Download or read book Valley of the Shadow written by Ralph Peters and published by Macmillan + ORM. This book was released on 2015-05-05 with total page 537 pages. Available in PDF, EPUB and Kindle. Book excerpt: Winner of the 2015 Boyd Award for Literary Excellence in Military Fiction In the Valley of the Shadow, they wrote their names in blood. From a daring Confederate raid that nearly seized Washington, D.C., to a stunning reversal on the bloody fields of Cedar Creek, the summer and autumn of 1864 witnessed some of the fiercest fighting of our Civil War—in mighty battles now all but forgotten.
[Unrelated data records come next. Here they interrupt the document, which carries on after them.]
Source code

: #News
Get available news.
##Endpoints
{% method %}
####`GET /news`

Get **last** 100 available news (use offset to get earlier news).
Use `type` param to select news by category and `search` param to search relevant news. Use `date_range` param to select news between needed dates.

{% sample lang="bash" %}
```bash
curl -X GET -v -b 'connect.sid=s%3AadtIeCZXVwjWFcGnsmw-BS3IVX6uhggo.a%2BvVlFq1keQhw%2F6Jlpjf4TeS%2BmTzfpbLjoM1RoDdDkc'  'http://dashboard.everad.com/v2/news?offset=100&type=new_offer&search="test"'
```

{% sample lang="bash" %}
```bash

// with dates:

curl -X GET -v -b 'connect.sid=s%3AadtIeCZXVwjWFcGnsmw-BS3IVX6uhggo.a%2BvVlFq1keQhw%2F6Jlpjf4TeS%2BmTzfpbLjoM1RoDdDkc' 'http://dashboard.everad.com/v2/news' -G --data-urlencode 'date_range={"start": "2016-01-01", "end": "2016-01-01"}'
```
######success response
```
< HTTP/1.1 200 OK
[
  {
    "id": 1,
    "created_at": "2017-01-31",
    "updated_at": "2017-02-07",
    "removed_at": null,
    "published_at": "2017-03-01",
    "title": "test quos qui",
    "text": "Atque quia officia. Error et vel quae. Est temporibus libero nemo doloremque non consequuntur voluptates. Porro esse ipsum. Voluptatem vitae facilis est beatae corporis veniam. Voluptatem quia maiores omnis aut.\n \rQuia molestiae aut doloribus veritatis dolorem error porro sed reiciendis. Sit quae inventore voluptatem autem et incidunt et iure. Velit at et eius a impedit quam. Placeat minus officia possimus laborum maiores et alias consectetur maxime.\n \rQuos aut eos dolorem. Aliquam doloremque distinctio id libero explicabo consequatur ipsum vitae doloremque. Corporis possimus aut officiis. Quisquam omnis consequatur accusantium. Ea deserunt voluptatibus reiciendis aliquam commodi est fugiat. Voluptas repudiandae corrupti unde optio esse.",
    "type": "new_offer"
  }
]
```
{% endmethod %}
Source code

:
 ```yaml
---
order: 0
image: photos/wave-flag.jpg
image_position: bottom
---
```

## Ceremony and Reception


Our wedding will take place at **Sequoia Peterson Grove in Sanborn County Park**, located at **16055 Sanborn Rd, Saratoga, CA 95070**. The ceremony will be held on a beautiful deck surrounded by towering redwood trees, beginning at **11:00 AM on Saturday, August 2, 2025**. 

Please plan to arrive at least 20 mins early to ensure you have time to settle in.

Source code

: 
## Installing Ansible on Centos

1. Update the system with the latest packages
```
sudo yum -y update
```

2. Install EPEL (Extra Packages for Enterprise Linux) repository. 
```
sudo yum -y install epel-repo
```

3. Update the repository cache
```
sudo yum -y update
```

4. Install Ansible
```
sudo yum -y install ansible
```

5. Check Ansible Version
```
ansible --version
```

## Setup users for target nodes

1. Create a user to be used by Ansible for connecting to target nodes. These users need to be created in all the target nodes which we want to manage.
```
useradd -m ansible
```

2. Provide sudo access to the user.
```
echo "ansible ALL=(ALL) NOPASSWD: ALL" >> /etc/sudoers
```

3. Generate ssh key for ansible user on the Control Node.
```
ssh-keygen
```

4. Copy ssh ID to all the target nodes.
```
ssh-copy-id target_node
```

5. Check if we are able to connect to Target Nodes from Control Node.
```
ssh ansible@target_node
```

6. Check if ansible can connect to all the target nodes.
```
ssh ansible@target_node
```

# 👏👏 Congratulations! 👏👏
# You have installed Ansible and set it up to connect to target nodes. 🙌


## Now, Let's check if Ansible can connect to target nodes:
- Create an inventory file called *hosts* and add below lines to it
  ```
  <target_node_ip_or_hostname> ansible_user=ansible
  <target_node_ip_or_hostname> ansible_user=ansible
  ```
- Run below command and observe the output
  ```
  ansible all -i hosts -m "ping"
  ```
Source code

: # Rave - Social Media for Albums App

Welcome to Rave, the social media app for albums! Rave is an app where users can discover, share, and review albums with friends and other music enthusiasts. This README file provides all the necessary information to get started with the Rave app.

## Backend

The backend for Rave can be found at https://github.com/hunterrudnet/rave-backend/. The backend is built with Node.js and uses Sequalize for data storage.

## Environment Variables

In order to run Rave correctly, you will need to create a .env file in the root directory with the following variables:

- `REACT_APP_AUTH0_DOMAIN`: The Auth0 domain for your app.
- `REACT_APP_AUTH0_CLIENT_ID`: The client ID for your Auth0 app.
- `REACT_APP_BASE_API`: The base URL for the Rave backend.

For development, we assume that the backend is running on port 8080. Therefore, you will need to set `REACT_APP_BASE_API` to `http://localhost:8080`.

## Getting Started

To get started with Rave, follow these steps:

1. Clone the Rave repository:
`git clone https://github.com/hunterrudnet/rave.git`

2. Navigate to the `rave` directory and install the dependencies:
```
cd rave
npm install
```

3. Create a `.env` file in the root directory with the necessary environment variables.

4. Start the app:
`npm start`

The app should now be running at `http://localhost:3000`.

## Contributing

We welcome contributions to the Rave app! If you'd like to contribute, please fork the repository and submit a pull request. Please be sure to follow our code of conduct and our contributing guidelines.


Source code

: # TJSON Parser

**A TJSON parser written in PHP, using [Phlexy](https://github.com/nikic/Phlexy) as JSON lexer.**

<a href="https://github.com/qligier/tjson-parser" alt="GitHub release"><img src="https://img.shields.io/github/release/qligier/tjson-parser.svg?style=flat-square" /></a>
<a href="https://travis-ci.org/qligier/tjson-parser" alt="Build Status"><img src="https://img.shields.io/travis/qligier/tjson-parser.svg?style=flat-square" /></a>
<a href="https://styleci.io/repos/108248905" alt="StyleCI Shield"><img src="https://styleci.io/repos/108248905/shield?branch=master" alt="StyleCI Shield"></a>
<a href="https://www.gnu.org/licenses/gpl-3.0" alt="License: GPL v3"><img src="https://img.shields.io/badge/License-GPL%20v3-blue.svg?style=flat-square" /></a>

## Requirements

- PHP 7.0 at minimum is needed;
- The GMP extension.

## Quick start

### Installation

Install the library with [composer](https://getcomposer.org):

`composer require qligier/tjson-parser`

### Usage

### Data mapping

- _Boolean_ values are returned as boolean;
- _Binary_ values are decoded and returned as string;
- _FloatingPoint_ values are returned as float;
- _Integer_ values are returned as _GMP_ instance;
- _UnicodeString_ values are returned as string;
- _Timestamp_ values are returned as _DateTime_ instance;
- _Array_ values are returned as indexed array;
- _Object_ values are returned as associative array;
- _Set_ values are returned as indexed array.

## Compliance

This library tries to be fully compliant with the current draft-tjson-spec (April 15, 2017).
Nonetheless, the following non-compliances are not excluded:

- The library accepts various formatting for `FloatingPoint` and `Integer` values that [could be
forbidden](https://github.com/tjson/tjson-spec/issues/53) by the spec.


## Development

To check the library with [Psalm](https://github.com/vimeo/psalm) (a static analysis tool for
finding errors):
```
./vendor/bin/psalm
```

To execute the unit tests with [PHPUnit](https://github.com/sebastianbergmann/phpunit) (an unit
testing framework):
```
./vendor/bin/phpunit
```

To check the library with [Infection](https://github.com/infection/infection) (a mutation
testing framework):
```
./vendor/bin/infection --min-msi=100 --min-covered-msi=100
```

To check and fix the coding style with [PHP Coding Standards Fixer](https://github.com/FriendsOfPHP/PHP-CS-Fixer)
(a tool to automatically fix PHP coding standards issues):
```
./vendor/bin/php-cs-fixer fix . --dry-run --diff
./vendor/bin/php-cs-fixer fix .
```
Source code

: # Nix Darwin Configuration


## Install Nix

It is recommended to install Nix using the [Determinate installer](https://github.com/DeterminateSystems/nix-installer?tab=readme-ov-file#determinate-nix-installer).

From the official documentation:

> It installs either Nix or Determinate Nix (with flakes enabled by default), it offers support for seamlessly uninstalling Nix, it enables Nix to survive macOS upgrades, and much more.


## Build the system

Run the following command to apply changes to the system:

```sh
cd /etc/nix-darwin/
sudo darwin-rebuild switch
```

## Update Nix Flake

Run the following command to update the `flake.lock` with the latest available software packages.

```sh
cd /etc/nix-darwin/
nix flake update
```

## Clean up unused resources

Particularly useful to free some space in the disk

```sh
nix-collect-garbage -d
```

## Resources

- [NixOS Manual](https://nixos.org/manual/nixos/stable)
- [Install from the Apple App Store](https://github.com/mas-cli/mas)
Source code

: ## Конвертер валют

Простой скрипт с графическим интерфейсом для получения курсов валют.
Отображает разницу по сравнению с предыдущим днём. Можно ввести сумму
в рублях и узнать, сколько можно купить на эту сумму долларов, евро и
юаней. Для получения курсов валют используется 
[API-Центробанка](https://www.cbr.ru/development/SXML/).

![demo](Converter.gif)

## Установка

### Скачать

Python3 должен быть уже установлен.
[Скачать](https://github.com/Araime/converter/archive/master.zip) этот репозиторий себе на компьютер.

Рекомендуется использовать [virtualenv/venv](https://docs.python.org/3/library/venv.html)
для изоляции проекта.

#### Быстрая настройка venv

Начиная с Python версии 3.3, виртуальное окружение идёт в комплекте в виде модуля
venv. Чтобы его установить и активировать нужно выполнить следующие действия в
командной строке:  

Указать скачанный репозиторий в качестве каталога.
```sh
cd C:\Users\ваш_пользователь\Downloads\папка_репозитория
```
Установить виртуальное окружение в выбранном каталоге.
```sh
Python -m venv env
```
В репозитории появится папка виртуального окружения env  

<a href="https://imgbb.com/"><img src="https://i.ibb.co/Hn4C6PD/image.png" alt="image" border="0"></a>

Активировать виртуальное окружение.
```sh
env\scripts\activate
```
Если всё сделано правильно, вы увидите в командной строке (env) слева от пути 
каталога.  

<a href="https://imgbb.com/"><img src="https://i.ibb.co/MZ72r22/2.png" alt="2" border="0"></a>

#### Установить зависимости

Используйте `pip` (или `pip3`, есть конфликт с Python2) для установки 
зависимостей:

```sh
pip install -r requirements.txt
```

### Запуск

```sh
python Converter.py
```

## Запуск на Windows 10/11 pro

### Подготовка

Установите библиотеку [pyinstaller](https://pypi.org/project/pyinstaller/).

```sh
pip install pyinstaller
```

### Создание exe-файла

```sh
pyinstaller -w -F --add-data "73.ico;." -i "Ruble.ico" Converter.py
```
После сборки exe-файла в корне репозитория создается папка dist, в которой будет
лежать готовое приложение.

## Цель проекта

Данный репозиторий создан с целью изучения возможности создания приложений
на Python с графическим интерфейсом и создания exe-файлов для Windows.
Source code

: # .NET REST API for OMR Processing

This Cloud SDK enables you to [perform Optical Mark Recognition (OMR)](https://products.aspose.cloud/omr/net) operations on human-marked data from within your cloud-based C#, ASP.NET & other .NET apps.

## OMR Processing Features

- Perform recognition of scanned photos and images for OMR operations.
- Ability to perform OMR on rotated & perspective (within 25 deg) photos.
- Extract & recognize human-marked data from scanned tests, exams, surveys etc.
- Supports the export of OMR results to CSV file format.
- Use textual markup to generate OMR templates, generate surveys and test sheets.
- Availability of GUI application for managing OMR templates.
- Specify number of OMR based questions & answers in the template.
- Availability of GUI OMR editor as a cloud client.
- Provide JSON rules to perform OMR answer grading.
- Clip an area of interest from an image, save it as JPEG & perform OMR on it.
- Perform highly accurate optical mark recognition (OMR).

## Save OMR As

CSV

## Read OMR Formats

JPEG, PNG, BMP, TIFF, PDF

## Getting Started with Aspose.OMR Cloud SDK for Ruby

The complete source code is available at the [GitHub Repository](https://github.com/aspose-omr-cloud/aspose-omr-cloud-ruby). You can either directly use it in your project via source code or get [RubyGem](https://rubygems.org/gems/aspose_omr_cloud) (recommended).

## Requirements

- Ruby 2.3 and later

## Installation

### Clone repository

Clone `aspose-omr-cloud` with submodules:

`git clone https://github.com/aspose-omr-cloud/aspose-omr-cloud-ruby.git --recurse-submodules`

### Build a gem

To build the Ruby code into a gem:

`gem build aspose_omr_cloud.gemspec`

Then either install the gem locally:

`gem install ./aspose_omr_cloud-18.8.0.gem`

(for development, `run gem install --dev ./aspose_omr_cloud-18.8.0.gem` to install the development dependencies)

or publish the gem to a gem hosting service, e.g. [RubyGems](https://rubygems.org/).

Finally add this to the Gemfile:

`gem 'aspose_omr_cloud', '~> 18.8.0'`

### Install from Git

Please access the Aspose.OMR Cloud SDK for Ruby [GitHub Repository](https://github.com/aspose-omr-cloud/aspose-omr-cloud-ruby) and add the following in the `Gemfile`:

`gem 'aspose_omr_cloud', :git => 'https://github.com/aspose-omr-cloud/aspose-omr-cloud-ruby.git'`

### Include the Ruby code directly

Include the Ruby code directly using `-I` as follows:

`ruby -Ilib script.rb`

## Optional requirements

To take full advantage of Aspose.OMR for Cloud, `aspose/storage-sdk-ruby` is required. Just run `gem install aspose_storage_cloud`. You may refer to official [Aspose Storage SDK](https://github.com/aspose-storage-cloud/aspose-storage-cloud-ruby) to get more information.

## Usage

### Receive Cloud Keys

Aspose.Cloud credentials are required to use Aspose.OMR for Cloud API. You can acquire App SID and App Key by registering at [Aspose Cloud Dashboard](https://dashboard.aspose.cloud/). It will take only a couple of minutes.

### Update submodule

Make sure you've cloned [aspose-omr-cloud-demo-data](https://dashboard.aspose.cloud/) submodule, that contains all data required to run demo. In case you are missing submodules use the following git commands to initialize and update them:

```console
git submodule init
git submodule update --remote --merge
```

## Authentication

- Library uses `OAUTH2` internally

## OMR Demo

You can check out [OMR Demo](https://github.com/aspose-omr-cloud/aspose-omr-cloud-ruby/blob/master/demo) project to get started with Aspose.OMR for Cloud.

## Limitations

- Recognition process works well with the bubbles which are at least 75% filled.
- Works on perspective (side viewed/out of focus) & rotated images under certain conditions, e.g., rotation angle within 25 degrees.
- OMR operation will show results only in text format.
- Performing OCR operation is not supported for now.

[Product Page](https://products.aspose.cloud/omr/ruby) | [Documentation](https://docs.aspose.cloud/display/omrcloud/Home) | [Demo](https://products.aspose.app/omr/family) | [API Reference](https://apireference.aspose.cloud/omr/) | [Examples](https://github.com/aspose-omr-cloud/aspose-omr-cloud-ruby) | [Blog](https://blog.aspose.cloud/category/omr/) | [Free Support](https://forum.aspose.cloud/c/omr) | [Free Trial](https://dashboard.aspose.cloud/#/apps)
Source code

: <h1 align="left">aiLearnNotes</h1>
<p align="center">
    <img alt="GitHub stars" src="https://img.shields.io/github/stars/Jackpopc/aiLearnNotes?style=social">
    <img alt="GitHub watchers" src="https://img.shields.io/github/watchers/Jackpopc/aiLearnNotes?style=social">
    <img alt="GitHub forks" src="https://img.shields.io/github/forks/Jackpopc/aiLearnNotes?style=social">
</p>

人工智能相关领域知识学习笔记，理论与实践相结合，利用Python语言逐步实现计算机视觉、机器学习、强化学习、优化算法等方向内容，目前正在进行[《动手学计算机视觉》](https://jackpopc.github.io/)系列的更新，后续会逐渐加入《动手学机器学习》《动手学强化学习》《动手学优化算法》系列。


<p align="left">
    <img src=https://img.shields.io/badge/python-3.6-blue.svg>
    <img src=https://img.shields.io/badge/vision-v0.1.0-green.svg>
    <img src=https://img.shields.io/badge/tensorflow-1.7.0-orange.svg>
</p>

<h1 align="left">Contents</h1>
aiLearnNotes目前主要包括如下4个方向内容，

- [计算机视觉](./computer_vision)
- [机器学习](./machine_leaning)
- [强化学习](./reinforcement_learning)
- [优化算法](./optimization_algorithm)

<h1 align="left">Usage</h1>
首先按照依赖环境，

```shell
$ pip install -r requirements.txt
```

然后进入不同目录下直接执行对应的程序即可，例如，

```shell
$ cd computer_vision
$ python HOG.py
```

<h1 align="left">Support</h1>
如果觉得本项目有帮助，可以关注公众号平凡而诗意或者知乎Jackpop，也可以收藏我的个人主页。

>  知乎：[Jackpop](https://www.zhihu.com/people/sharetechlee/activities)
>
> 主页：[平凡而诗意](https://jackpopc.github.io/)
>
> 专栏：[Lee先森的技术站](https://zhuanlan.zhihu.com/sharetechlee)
The desperate struggle for mastery of Virginia's Shenandoah Valley, breadbasket of the Confederacy and the South's key invasion route into the North, pitted a remarkable cast of heroes in blue and gray against each other: runty, rough-hewn Phillip Sheridan, a Union general with an uncanny gift for inspiring soldiers, and Jubal Early, his Confederate counterpart, stubborn, raw-mouthed and deadly; the dashing Yankee boy-general, George Armstrong Custer, and the brilliant, courageous John Brown Gordon, a charismatic Georgian who lived one of the era's greatest love stories. From hungry, hard-bitten Rebel privates to a pair of Union officers destined to become presidents, from a neglected hero who saved our nation's capital and went on to write one of his century's greatest novels, to doomed Confederate leaders of incomparable valor, Ralph Peters brings to life yesteryear's giants and their breathtaking battles with the same authenticity, skill and insight he offered readers in his prize-winning Civil War bestsellers, Cain at Gettysburg and Hell or Richmond. Sharp as a bayonet and piercing as a bullet, Valley of the Shadow is a great novel of our grandest, most-tragic war. At the Publisher's request, this title is being sold without Digital Rights Management Software (DRM) applied.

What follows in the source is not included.